Im heise resale Preisradar ist der durchschnittliche Angebotspreis im Onlinehandel gegenüber der Vorwoche um 3,5 Prozent auf nicht ganz 143 Euro gefallen (brutto). Im Vergleich zur KW 22 Anfang Juni entspricht dies einem Minus von rund fünf Prozent. Im Ranking führen weiterhin Intels i5-3570K (208,90 Euro) und i5-3450 (174,48 Euro), gefolgt von den beiden AMD-Chips Phenom II X4 965 Black Edition (88,69 Euro) sowie FX-8150 (172,80 Euro).
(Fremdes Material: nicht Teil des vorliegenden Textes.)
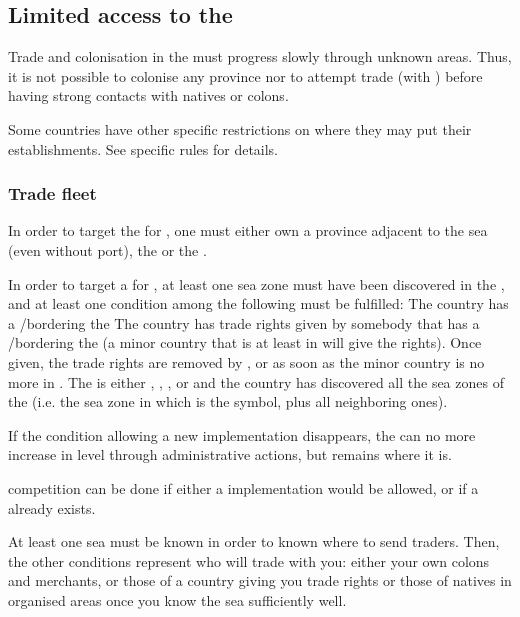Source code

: \subsection{Limited access to the \ROTW}\label{chExpenses:Limited Access ROTW}

\aparag Trade and colonisation in the \ROTW must progress slowly through
unknown areas. Thus, it is not possible to colonise any province nor to
attempt trade (with \TradeFLEET) before having strong contacts with natives or
colons.

\aparag Some countries have other specific restrictions on where they may put
their establishments. See specific rules for details.


\subsubsection{Trade fleet}\label{chExpenses:Limited Access}
 In order to target the  for \TFI, one must
either own a province adjacent to the sea (even without port), the  or the .

\aparag[\ROTW \STZ] In order to target a \ROTW \STZ for \TFI, at least one sea
zone must have been discovered in the \STZ, and at least one condition among
the following must be fulfilled:
\bparag The country has a \COL/\TP bordering the \STZ
\bparag {} The country has
trade rights given by somebody that has a \COL/\TP bordering the \STZ (a minor
country that is at least in \MA will give the rights). Once given, the trade
rights are removed by , or as soon as the minor country
is no more in \MA.
\bparag The \STZ is either , , ,
 or  and the country has discovered all the sea zones
of the \STZ (i.e. the sea zone in which is the symbol, plus all neighboring
ones).

\aparag If the condition allowing a new implementation disappears, the
\TradeFLEET can no more increase in level through administrative actions, but
remains where it is.

 \TradeFLEET competition can be done if
either a \TradeFLEET implementation would be allowed, or if a \TradeFLEET
already exists.

\begin{designnote}
  At least one sea must be known in order to known where to send
  traders. Then, the other conditions represent who will trade with you:
  either your own colons and merchants, or those of a country giving you trade
  rights or those of natives in organised areas once you know the sea
  sufficiently well.
\end{designnote}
Das aktuelle Sommerloch wäre eigentlich ein Indiz für sinkende HEKs, darauf spekulieren sollten Reseller allerdings nicht. "Durch die Wechselkurs-Entwicklung müssen Händler und Endverbraucher weiterhin mit steigenden Preisen rechnen", warnt Wave-Manager Harbach. "Aufgrunddessen und der Entwicklung auf dem Finanz- und Arbeitsmarkt gehe ich von einer gedämpften Nachfrage für das laufende Quartal aus. Das Erscheinen neuer Produkte, wie Windows 8, Intels Ivy-Bridge i3-CPUs und AMDs Bulldozer-Nachfolger im vierten Quartal wird meines Erachtens auch keine größeren Kaufimpulse auslösen." (map)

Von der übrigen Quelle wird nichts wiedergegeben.